When I was in second grade, my teacher made me sit next to two girls I didn’t know at all during art period. While we three tried to strike awkward conversations about our colouring skills and shared crayons, I experienced something that I hadn’t ever before. My 7-year-old self felt so extremely connected to these girls. We bonded over the silly struggle of not being able to find the right shades in the colour box and applying glue only to peel it off when it dried just seemed like more fun with them.
These strangers soon became my best friends. They are the ones I had my first sleepover with, the ones who taught me math better than my maths teacher and the ones who guided me through the pre-pubescent years with advise ranging from changes in my body to budding love issues.
The bottom line is that these girls have shaped the person that I am today. From choosing the right lunchbox to choosing the right boy, I couldn’t have possibly functioned without their advice. On days when I lose my sanity, they restore it. And at other times, we all lose our sanity together and end up with a bunch of bad decisions and memories we’ll use as leverage when we’re old.

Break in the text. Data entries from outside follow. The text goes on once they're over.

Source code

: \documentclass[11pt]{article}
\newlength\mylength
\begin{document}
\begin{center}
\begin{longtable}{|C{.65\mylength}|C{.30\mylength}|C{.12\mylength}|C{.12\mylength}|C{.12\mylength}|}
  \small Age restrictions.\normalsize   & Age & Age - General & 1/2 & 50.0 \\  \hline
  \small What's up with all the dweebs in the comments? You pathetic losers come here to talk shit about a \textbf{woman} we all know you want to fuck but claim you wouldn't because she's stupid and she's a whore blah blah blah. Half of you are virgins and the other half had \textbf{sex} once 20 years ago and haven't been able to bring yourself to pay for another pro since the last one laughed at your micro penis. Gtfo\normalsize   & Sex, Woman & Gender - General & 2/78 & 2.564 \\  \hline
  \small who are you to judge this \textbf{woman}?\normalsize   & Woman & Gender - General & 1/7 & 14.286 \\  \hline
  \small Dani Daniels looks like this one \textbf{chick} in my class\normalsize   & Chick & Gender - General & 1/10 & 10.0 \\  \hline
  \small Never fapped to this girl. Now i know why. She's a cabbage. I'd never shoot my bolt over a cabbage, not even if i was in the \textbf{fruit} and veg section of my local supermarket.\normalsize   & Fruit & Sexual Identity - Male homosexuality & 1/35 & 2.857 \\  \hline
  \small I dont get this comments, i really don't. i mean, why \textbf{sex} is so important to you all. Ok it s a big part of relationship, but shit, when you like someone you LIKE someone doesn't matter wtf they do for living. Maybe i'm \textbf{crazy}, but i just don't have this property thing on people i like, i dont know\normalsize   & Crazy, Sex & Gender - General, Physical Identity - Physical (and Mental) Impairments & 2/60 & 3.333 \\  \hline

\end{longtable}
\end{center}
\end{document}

I know that I can be myself with them without being judged. We practice twerking together and drink home-made sangria when we realize we can never twerk. But I’d rather make a fool out of myself in front of these girls than the world. They’ve stopped me from embarrassing myself after a night of too many shots but they’ve also made Snapchat stories out of my embarrassing moments. You see, we balance the good with the bad perfectly.
These girls were the first ones to hear about my first crush. They know all my secrets but the important part is that they’ve picked me up after every heartbreak. They’ve done bad impressions of my ex boyfriends to drive the point home but they’ve given me absolutely accurate advice about how I need to put myself first. Moreover, they taught me that a box of cookies combined with an episode of Grey’s Anatomy is all you need to fix bad days.
My girls have stuck by my side through good and bad. There were days when they scolded me for bad life decisions and there were days when they’ve celebrated my smallest achievement with me. We’ve seen each other through pretty much everything.
We’ve had fights and misunderstandings, of course. It started with a rather serious glitter fight and graduated to fighting over common crushes. There have been times where we haven’t talked for months on end. Honestly, a cold shoulder from one of my girls feels much worse than a break up. But our friendship is much stronger than any fight. We’re more like family now.
We’ve grown up and are no longer the careless girls we used to be. We’re trying to adult, make a career and find the right match. We still see some lows and some highs. But I know my girls are always a call away. No matter how busy they are, if I need them, they’re right there. They dilute my bad days with their laughter and make me feel lucky to have ended up with them.
People may come and go, but I know that my girlfriends will always be my ‘forever.’